More Unicode Trouble 
Author Message
 More Unicode Trouble

Interesting to see that I'm not the only one suffering from Unicode hassle.

Support for Unicode in python seems rather imcomplete

I can work with MS languages, such as JScript, and manipulate Unicode strings just the same as ASCII
strings (for the most part). Input and output just seems to work. Indeed, it's so transparent that
to date, I've not really had to worry that Unicode exists at all.

However, in Python, I'm having all sorts of trouble.

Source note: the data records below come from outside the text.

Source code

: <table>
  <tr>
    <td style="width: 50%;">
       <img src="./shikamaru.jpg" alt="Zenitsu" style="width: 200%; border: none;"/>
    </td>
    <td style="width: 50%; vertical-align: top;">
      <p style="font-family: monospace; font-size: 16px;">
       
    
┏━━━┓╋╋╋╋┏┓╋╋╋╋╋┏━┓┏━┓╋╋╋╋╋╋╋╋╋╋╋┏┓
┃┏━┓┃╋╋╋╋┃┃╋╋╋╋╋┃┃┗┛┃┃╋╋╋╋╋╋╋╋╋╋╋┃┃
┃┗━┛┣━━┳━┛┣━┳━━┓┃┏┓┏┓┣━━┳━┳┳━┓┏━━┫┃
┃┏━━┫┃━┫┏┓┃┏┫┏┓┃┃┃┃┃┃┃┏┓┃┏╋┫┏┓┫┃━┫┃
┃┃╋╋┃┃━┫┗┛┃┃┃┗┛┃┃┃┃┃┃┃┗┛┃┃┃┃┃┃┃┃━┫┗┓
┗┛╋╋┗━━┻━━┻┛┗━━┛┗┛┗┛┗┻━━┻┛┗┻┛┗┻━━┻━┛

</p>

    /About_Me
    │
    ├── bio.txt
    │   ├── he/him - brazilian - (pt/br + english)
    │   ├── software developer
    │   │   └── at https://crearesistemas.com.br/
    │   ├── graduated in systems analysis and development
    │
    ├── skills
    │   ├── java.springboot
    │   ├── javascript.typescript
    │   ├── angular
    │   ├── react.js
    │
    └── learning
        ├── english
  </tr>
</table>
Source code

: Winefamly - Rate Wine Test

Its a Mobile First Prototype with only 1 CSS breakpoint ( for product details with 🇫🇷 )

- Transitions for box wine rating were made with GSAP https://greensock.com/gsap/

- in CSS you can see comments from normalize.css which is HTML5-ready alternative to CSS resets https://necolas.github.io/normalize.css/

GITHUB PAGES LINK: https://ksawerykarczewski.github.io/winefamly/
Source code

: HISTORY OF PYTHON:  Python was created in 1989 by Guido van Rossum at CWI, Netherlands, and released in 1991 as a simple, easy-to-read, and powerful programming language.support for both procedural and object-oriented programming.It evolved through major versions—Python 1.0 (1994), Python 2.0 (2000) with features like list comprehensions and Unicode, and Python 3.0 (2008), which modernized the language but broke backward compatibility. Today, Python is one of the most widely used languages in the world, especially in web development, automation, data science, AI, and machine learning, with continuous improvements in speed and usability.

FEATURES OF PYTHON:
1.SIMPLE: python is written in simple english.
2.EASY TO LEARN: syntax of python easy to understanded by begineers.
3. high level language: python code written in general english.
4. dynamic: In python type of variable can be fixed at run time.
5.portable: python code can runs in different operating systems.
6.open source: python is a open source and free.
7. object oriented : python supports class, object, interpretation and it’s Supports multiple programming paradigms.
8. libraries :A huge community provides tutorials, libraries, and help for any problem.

I can't print, I can't write Unicode strings to
files and I can't find any documentation on how to handle Unicode.

I need to sort this out. A system that we are soon to put live has started blowing all over the
place because the database is full of Unicode strings. (Rather conveniently, our test suite wasn't
pulling these out!)

I could do with some help!

Thanks.
--
Dale Strickland-Clark
Out-Think Ltd
Business Technology Consultants



Mon, 19 May 2003 03:00:00 GMT  
 More Unicode Trouble

Quote:

> However, in Python, I'm having all sorts of trouble. I can't print,
>I can't write Unicode strings to
> files and I can't find any documentation on how to handle Unicode.

You looked at
<URL:http://starship.python.net/crew/lemburg/unicode-proposal.txt>?
Or at the examples in the Unicode section of
<URL:http://www.python.org/2.0/new-python.html>?  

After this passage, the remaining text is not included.